Por sobre lo obvio, que son las consecuencias diplomáticas de estos hechos y los perjuicios que supone para el estatus de peticionario de créditos del Estado salvadoreño ante los organismos internacionales, rondan unas preguntas incómodas. ¿El reinstalo de las negociaciones con esos grupos significa que la legalidad institucional y el accionar de la fuerza pública no bastaban para controlar los homicidios? ¿Negociar con los líderes se traduce en verdaderos beneficios para los salvadoreños que componen esos grupos o son sólo prebendas para la vertiente criminal de esos barrios?

Establecer si en esas conversaciones se habló de apoyo electoral es una perogrullada: al menos cuatro partidos políticos han sido acusados de lo mismo. Hay figuras delictivas específicas contenidas en esas conductas, y todos los que hayan transado votos por dinero deben responder ante la ley, aunque en el escenario salvadoreño no todos los ciudadanos cuentan con las mismas garantías procesales.

Pero el fondo de la situación es más oscuro que la sucesiva comisión de fraude electoral por partidos políticos sucesivos. Si ni siquiera un gobierno con el desparpajo de armas, soldados y equipo del que este hace gala puede garantizar resultados contra el crimen si no es negociando con él, ¿hacia dónde va El Salvador? Acto seguido, cabe meditar acerca de si la aproximación gubernamental al fenómeno de las pandillas ha sido la correcta, si las intermitencias e interrupciones de método han contribuido o no a mejorar las condiciones de las comunidades que sirven como caldo de cultivo para el reclutamiento delincuencial.

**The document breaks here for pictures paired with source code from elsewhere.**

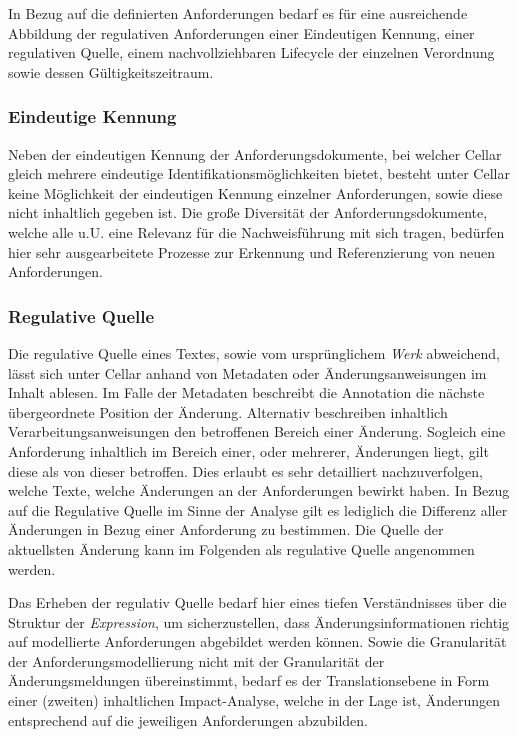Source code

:     In Bezug auf die definierten Anforderungen bedarf es für eine ausreichende Abbildung der regulativen Anforderungen einer Eindeutigen Kennung, einer regulativen Quelle, einem nachvollziehbaren Lifecycle der einzelnen Verordnung sowie dessen Gültigkeitszeitraum.
    
\subsubsection{Eindeutige Kennung}
    
    Neben der eindeutigen Kennung der Anforderungsdokumente, bei welcher Cellar gleich mehrere eindeutige Identifikationsmöglichkeiten bietet, besteht unter Cellar keine Möglichkeit der eindeutigen Kennung einzelner Anforderungen, sowie diese nicht inhaltlich gegeben ist. 
    Die große Diversität der Anforderungsdokumente, welche alle u.U. eine Relevanz für die Nachweisführung mit sich tragen, bedürfen hier sehr ausgearbeitete Prozesse zur Erkennung und Referenzierung von neuen Anforderungen.  

\subsubsection{Regulative Quelle}
    
    Die regulative Quelle eines Textes, sowie vom ursprünglichem \textit{Werk} abweichend, lässt sich unter Cellar anhand von Metadaten oder Änderungsanweisungen im Inhalt ablesen.
    Im Falle der Metadaten beschreibt die Annotation die nächste übergeordnete Position der Änderung.
    Alternativ beschreiben inhaltlich Verarbeitungsanweisungen den betroffenen Bereich einer Änderung. 
    Sogleich eine Anforderung inhaltlich im Bereich einer, oder mehrerer, Änderungen liegt, gilt diese als von dieser betroffen.
    Dies erlaubt es sehr detailliert nachzuverfolgen, welche Texte, welche Änderungen an der Anforderungen bewirkt haben.
    In Bezug auf die Regulative Quelle im Sinne der Analyse gilt es lediglich die Differenz aller Änderungen in Bezug einer Anforderung zu bestimmen.
    Die Quelle der aktuellsten Änderung kann im Folgenden als regulative Quelle angenommen werden.

    \medskip
    Das Erheben der regulativ Quelle bedarf hier eines tiefen Verständnisses über die Struktur der \textit{Expression}, um sicherzustellen, dass Änderungsinformationen richtig auf modellierte Anforderungen abgebildet werden können.
    Sowie die Granularität der Anforderungsmodellierung nicht mit der Granularität der Änderungsmeldungen übereinstimmt, bedarf es der Translationsebene in Form einer (zweiten) inhaltlichen Impact-Analyse, welche in der Lage ist, Änderungen entsprechend auf die jeweiligen Anforderungen abzubilden.
    


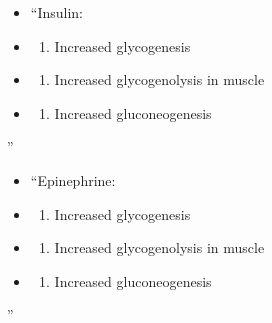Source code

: \documentclass[
]{book}
\providecommand{\tightlist}{%
  \setlength{\itemsep}{0pt}\setlength{\parskip}{0pt}}
\begin{document}
\begin{itemize}
\item
  ``Insulin:
\item
  \begin{enumerate}
  \def\labelenumi{(\Alph{enumi})}
  \tightlist
  \item
    Increased glycogenesis\\
  \end{enumerate}
\item
  \begin{enumerate}
  \def\labelenumi{(\Alph{enumi})}
  \setcounter{enumi}{1}
  \tightlist
  \item
    Increased glycogenolysis in muscle\\
  \end{enumerate}
\item
  \begin{enumerate}
  \def\labelenumi{(\Alph{enumi})}
  \setcounter{enumi}{2}
  \tightlist
  \item
    Increased gluconeogenesis
  \end{enumerate}
\end{itemize}

''

\begin{itemize}
\item
  ``Epinephrine:
\item
  \begin{enumerate}
  \def\labelenumi{(\Alph{enumi})}
  \tightlist
  \item
    Increased glycogenesis\\
  \end{enumerate}
\item
  \begin{enumerate}
  \def\labelenumi{(\Alph{enumi})}
  \setcounter{enumi}{1}
  \tightlist
  \item
    Increased glycogenolysis in muscle\\
  \end{enumerate}
\item
  \begin{enumerate}
  \def\labelenumi{(\Alph{enumi})}
  \setcounter{enumi}{2}
  \tightlist
  \item
    Increased gluconeogenesis
  \end{enumerate}
\end{itemize}

''
\end{document}
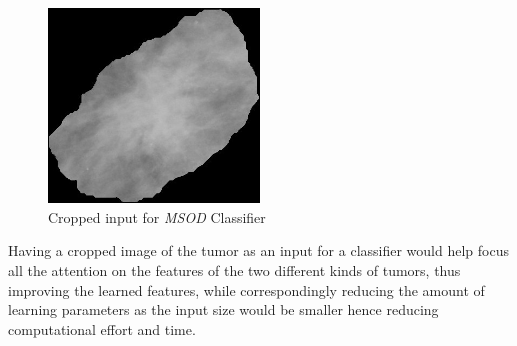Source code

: \documentclass[12pt]{extarticle}
\begin{document}
	\begin{figure}[h]
		\centering
		\includegraphics[width=0.5\textwidth]{pics/Figures/cropped.jpg}
		\caption{\small{Cropped input for \emph{MSOD} Classifier}}
		\label{fig:cropped}
	\end{figure}
	Having a cropped image of the tumor as an input for a classifier would help focus all the attention on the features of the two different kinds of tumors, thus improving the learned features, while correspondingly reducing the amount of learning parameters as the input size would be smaller hence reducing computational effort and time. 
	
	
	
	
	
\end{document}
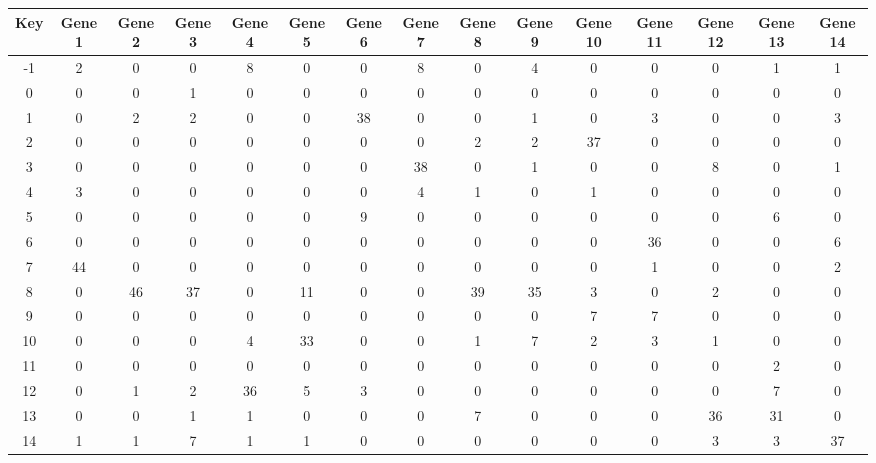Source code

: \begin{tabular}{|c|c|c|c|c|c|c|c|c|c|c|c|c|c|c|}
\hline
Key & Gene 1 & Gene 2 & Gene 3 & Gene 4 & Gene 5 & Gene 6 & Gene 7 & Gene 8 & Gene 9 & Gene 10 & Gene 11 & Gene 12 & Gene 13 & Gene 14 \\
\hline
-1 & 2 & 0 & 0 & 8 & 0 & 0 & 8 & 0 & 4 & 0 & 0 & 0 & 1 & 1 \\
0 & 0 & 0 & 1 & 0 & 0 & 0 & 0 & 0 & 0 & 0 & 0 & 0 & 0 & 0 \\
1 & 0 & 2 & 2 & 0 & 0 & 38 & 0 & 0 & 1 & 0 & 3 & 0 & 0 & 3 \\
2 & 0 & 0 & 0 & 0 & 0 & 0 & 0 & 2 & 2 & 37 & 0 & 0 & 0 & 0 \\
3 & 0 & 0 & 0 & 0 & 0 & 0 & 38 & 0 & 1 & 0 & 0 & 8 & 0 & 1 \\
4 & 3 & 0 & 0 & 0 & 0 & 0 & 4 & 1 & 0 & 1 & 0 & 0 & 0 & 0 \\
5 & 0 & 0 & 0 & 0 & 0 & 9 & 0 & 0 & 0 & 0 & 0 & 0 & 6 & 0 \\
6 & 0 & 0 & 0 & 0 & 0 & 0 & 0 & 0 & 0 & 0 & 36 & 0 & 0 & 6 \\
7 & 44 & 0 & 0 & 0 & 0 & 0 & 0 & 0 & 0 & 0 & 1 & 0 & 0 & 2 \\
8 & 0 & 46 & 37 & 0 & 11 & 0 & 0 & 39 & 35 & 3 & 0 & 2 & 0 & 0 \\
9 & 0 & 0 & 0 & 0 & 0 & 0 & 0 & 0 & 0 & 7 & 7 & 0 & 0 & 0 \\
10 & 0 & 0 & 0 & 4 & 33 & 0 & 0 & 1 & 7 & 2 & 3 & 1 & 0 & 0 \\
11 & 0 & 0 & 0 & 0 & 0 & 0 & 0 & 0 & 0 & 0 & 0 & 0 & 2 & 0 \\
12 & 0 & 1 & 2 & 36 & 5 & 3 & 0 & 0 & 0 & 0 & 0 & 0 & 7 & 0 \\
13 & 0 & 0 & 1 & 1 & 0 & 0 & 0 & 7 & 0 & 0 & 0 & 36 & 31 & 0 \\
14 & 1 & 1 & 7 & 1 & 1 & 0 & 0 & 0 & 0 & 0 & 0 & 3 & 3 & 37 \\
\hline
\end{tabular}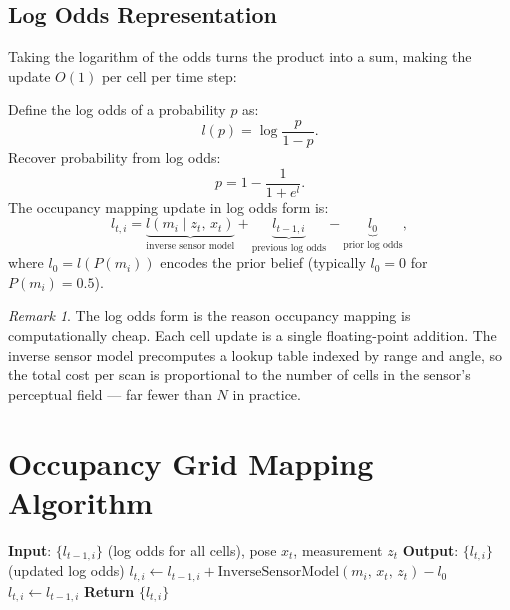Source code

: \documentclass[11pt,a4paper]{article}
\theoremstyle{definition}
\theoremstyle{plain}
\theoremstyle{remark}
\newtheorem*{remark}{Remark}
\begin{document}
\subsection{Log Odds Representation}

Taking the logarithm of the odds turns the product into a sum, making the update $O(1)$ per cell per time step:

\begin{tcolorbox}[colback=blue!5!white,colframe=blue!75!black,title=\textbf{Log Odds Definition and Update}]
Define the log odds of a probability $p$ as:
\[
    l(p) = \log\frac{p}{1-p}.
\]
Recover probability from log odds:
\[
    p = 1 - \frac{1}{1 + e^{l}}.
\]
The occupancy mapping update in log odds form is:
\[
    l_{t,i} = \underbrace{l(m_i \mid z_t,\, x_t)}_{\text{inverse sensor model}} + \underbrace{l_{t-1,i}}_{\text{previous log odds}} - \underbrace{l_0}_{\text{prior log odds}},
\]
where $l_0 = l(P(m_i))$ encodes the prior belief (typically $l_0 = 0$ for $P(m_i) = 0.5$).
\end{tcolorbox}

\begin{remark}
The log odds form is the reason occupancy mapping is computationally cheap. Each cell update is a single floating-point addition. The inverse sensor model precomputes a lookup table indexed by range and angle, so the total cost per scan is proportional to the number of cells in the sensor's perceptual field --- far fewer than $N$ in practice.
\end{remark}

\section{Occupancy Grid Mapping Algorithm}

\begin{algorithm}
\caption{Occupancy Grid Mapping}
\begin{algorithmic}
\STATE \textbf{Input}: $\{l_{t-1,i}\}$ (log odds for all cells), pose $x_t$, measurement $z_t$
\STATE \textbf{Output}: $\{l_{t,i}\}$ (updated log odds)
        \STATE $l_{t,i} \leftarrow l_{t-1,i} + \text{InverseSensorModel}(m_i,\, x_t,\, z_t) - l_0$
    \ELSE
        \STATE $l_{t,i} \leftarrow l_{t-1,i}$
    \ENDIF
\ENDFOR
\STATE \textbf{Return} $\{l_{t,i}\}$
\end{algorithmic}
\end{algorithm}
\end{document}
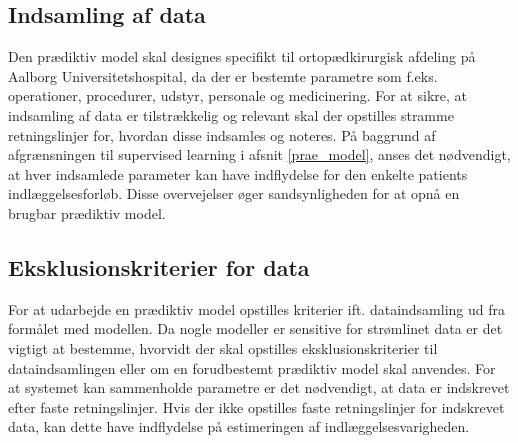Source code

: \subsection{Indsamling af data}
Den prædiktiv model skal designes specifikt til ortopædkirurgisk afdeling på Aalborg Universitetshospital, da der er bestemte parametre som f.eks. operationer, procedurer, udstyr, personale og medicinering. For at sikre, at indsamling af data er tilstrækkelig og relevant skal der opstilles stramme retningslinjer for, hvordan disse indsamles og noteres. På baggrund af afgrænsningen til supervised learning i afsnit \ref{prae_model}, anses det nødvendigt, at hver indsamlede parameter kan have indflydelse for den enkelte patients indlæggelsesforløb. Disse overvejelser øger sandsynligheden for at opnå en brugbar prædiktiv model. 




%


\subsection{Eksklusionskriterier for data} 
For at udarbejde en prædiktiv model opstilles kriterier ift. dataindsamling ud fra formålet med modellen. Da nogle modeller er sensitive for strømlinet data er det vigtigt at bestemme, hvorvidt der skal opstilles eksklusionskriterier til dataindsamlingen eller om en forudbestemt prædiktiv model skal anvendes.\cite{Kuhn2013}
For at systemet kan sammenholde parametre er det nødvendigt, at data er indskrevet efter faste retningslinjer. Hvis der ikke opstilles faste retningslinjer for indskrevet data, kan dette have indflydelse på estimeringen af indlæggelsesvarigheden.\cite{Kuhn2013} 

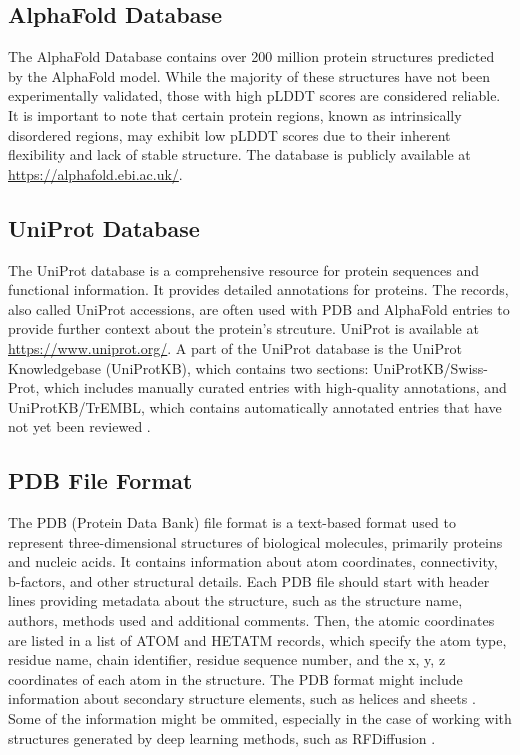 \subsection{AlphaFold Database}
\label{sec:alphafold-db}

The AlphaFold Database \cite{varadi2024alphafold} contains over 200 million protein structures predicted by the AlphaFold model. While the majority of these structures have not been experimentally validated, those with high pLDDT scores are considered reliable. It is important to note that certain protein regions, known as intrinsically disordered regions, may exhibit low pLDDT scores due to their inherent flexibility and lack of stable structure. The database is publicly available at \url{https://alphafold.ebi.ac.uk/}.

\subsection{UniProt Database}
\label{sec:uniprot-db}

The UniProt database \cite{uniprot2025uniprot} is a comprehensive resource for protein sequences and functional information. It provides detailed annotations for proteins. The records, also called UniProt accessions, are often used with PDB and AlphaFold entries to provide further context about the protein's strcuture. UniProt is available at \url{https://www.uniprot.org/}. A part of the UniProt database is the UniProt Knowledgebase (UniProtKB), which contains two sections: UniProtKB/Swiss-Prot, which includes manually curated entries with high-quality annotations, and UniProtKB/TrEMBL, which contains automatically annotated entries that have not yet been reviewed \cite{boutet2016uniprotkb}.

\subsection{PDB File Format}
\label{sec:pdb-format}

The PDB (Protein Data Bank) file format is a text-based format used to represent three-dimensional structures of biological molecules, primarily proteins and nucleic acids. It contains information about atom coordinates, connectivity, b-factors, and other structural details. Each PDB file should start with header lines providing metadata about the structure, such as the structure name, authors, methods used and additional comments. Then, the atomic coordinates are listed in a list of ATOM and HETATM records, which specify the atom type, residue name, chain identifier, residue sequence number, and the x, y, z coordinates of each atom in the structure. The PDB format might include information about secondary structure elements, such as helices and sheets \cite{westbrook2003pdb}. Some of the information might be ommited, especially in the case of working with structures generated by deep learning methods, such as RFDiffusion \cite{watson2023novo}.

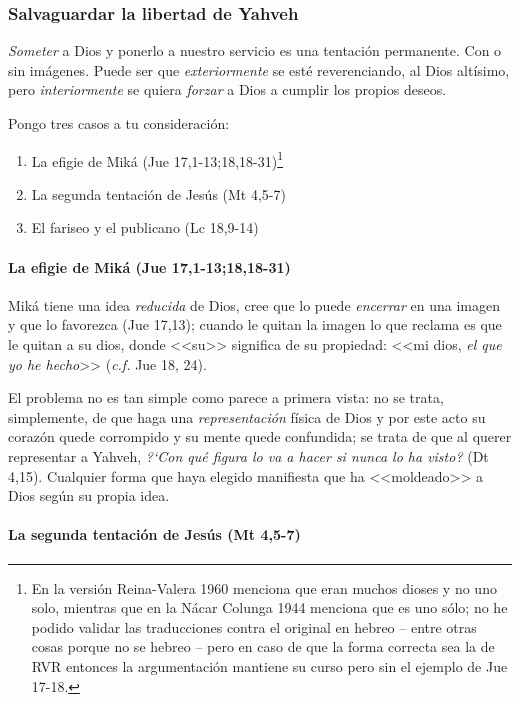 \documentclass{article}
\begin{document}
\subsubsection{Salvaguardar la libertad de Yahveh}

\emph{Someter} a Dios y ponerlo a nuestro servicio es una tentaci\'on permanente. Con o sin im\'agenes. Puede ser que \emph{exteriormente} se est\'e reverenciando, al Dios alt\'{i}simo, pero \emph{interiormente} se quiera \emph{forzar} a Dios a cumplir los propios deseos.

Pongo tres casos a tu consideraci\'on:

\begin{enumerate}
\item La efigie de Mik\'a (Jue 17,1-13;18,18-31)\footnote{En la versi\'on Reina-Valera 1960 menciona que eran muchos dioses y no uno solo, mientras que en la N\'acar Colunga 1944 menciona que es uno s\'olo; no he podido validar las traducciones contra el original en hebreo -- entre otras cosas porque no se hebreo -- pero en caso de que la forma correcta sea la de RVR entonces la argumentaci\'on mantiene su curso pero sin el ejemplo de Jue 17-18.}
\item La segunda tentaci\'on de Jes\'us (Mt 4,5-7)
\item El fariseo y el publicano (Lc 18,9-14)
\end{enumerate}

\paragraph{La efigie de Mik\'a (Jue 17,1-13;18,18-31)}

Mik\'a tiene una idea \emph{reducida} de Dios, cree que lo puede \emph{encerrar} en una imagen y que lo favorezca (Jue 17,13); cuando le quitan la imagen lo que reclama es que le quitan a su dios, donde <<su>> significa de su propiedad: <<mi dios, \emph{el que yo he hecho}>> (\emph{c.f.} Jue 18, 24).

El problema no es tan simple como parece a primera vista: no se trata, simplemente, de que haga una \emph{representaci\'on} f\'{i}sica de Dios y por este acto su coraz\'on quede corrompido y su mente quede confundida; se trata de que al querer representar a Yahveh, \emph{?`Con qu\'e figura lo va a hacer si nunca lo ha visto?} (Dt 4,15). Cualquier forma que haya elegido manifiesta que ha <<moldeado>> a Dios seg\'un su propia idea.

\paragraph{La segunda tentaci\'on de Jes\'us (Mt 4,5-7)}
\end{document}
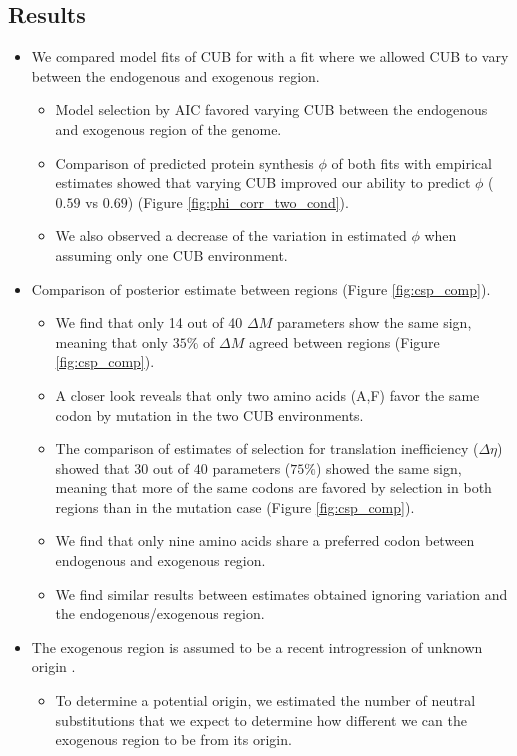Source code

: \documentclass[12pt]{article}
\begin{document}
\subsection*{Results}

\begin{itemize}
	\item We compared model fits of CUB for \kluyveri with a fit where we allowed CUB to vary between the endogenous and exogenous region.
	\begin{itemize}
		\item Model selection by AIC favored varying CUB between the endogenous and exogenous region of the \kluyveri genome.
		\item Comparison of predicted protein synthesis $\phi$ of both fits with empirical estimates showed that varying CUB improved our ability to predict $\phi$ ($0.59$ vs $0.69$) (Figure \ref{fig:phi_corr_two_cond}).
		\item We also observed a decrease of the variation in estimated $\phi$ when assuming only one CUB environment.
	\end{itemize}
	\item Comparison of posterior estimate between regions (Figure  \ref{fig:csp_comp}).
	\begin{itemize}
		\item We find that only 14 out of 40 $\Delta M$ parameters show the same sign, meaning that only $35 \%$ of $\Delta M$ agreed between regions (Figure \ref{fig:csp_comp}). 
		\item A closer look reveals that only two amino acids (A,F) favor the same codon by mutation in the two CUB environments.
		\item The comparison of estimates of selection for translation inefficiency ($\Delta \eta$) showed that $30$ out of $40$ parameters ($75 \%$) showed the same sign, meaning that more of the same codons are favored by selection in both regions than in the mutation case (Figure \ref{fig:csp_comp}).
		\item We find that only nine amino acids share a preferred codon between endogenous and exogenous region.
		\item We find similar results between estimates obtained ignoring variation and the endogenous/exogenous region.
	\end{itemize}
	\item The exogenous region is assumed to be a recent introgression of unknown origin \citep{friedrich2015}.
	\begin{itemize}
		\item To determine a potential origin, we estimated the number of neutral substitutions that we expect to determine how different we can the exogenous region to be from its origin.

\end{itemize}
\end{itemize}
\end{document}
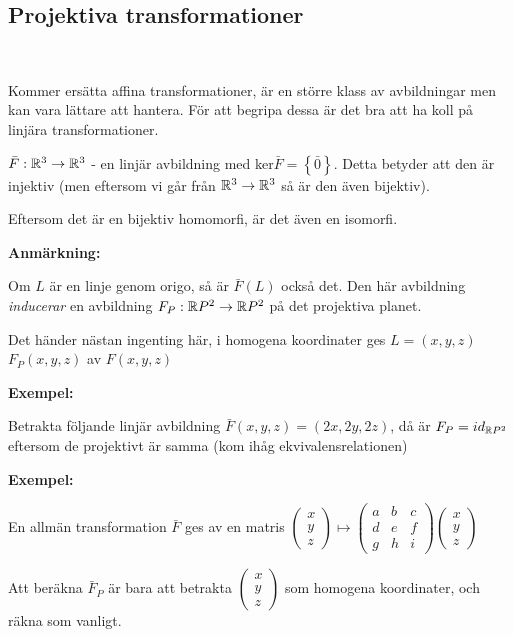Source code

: \subsection{Projektiva transformationer}\hfill\\\par
\noindent Kommer ersätta affina transformationer, är en större klass av avbildningar men kan vara lättare att hantera. För att begripa dessa är det bra att ha koll på linjära transformationer.
\par\bigskip
\noindent $\bar{F}:\mathbb{R}^3\to\mathbb{R}^3$ - en linjär avbildning med ker$\bar{F} = \left\{\bar{0}\right\}$. Detta betyder att den är injektiv (men eftersom vi går från $\mathbb{R}^3\to\mathbb{R}^3$ så är den även bijektiv).
\par\bigskip
\noindent Eftersom det är en bijektiv homomorfi, är det även en isomorfi.
\par\bigskip
\noindent\textbf{Anmärkning:}\par
\noindent Om $L$ är en linje genom origo, så är $\bar{F}(L)$ också det. Den här avbildning \textit{inducerar} en avbildning $F_P:\mathbb{R} P^2\to\mathbb{R} P^2$ på det projektiva planet.\par
\noindent Det händer nästan ingenting här, i homogena koordinater ges $L=(x,y,z)$ $F_P(x,y,z)$ av $F(x,y,z)$
\par\bigskip
\noindent\textbf{Exempel:}\par
\noindent Betrakta följande linjär avbildning $\bar{F}(x,y,z) = (2x,2y,2z)$, då är $F_P = id_{\mathbb{R} P^2}$ eftersom de projektivt är samma (kom ihåg ekvivalensrelationen)
\par\bigskip
\noindent\textbf{Exempel:}\par
\noindent En allmän transformation $\bar{F}$ ges av en matris $\begin{pmatrix}x\\y\\z\end{pmatrix}\mapsto\begin{pmatrix}a&b&c\\d&e&f\\g&h&i\end{pmatrix}\begin{pmatrix}x\\y\\z\end{pmatrix}$\par
\noindent Att beräkna $\bar{F}_P$ är bara att betrakta $\begin{pmatrix}x\\y\\z\end{pmatrix}$ som homogena koordinater, och räkna som vanligt.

Saberlo requerirá de más tiempo, de más esfuerzo de los mejores periodistas, reivindicados con cada pieza del rompecabezas que sale a flote pese al esfuerzo de la máquina de propaganda, y de mucha paciencia porque Bukele y su aparato continúan en fase de negación.

Más allá del análisis y sus ángulos, es una denuncia inquietante contra el gobierno y pone cuesta arriba a la Fiscalía General de la República, porque luego de que el gobierno estadounidense consideró a una de las pandillas como organización terrorista, todo indica que ese Estado acusará a funcionarios salvadoreños de por lo menos estar en connivencia con ella. Si para los Estados Unidos de América la única manera de derrotar a esa estructura es teniendo como blanco a la organización como un todo, cualquiera que quepa en la categoría de facilitador, financista o lobbista de las pandillas puede ser objeto de la persecución penal norteamericana. Y ante eso, no hay narrativa, insultos ni pataleta que cuente.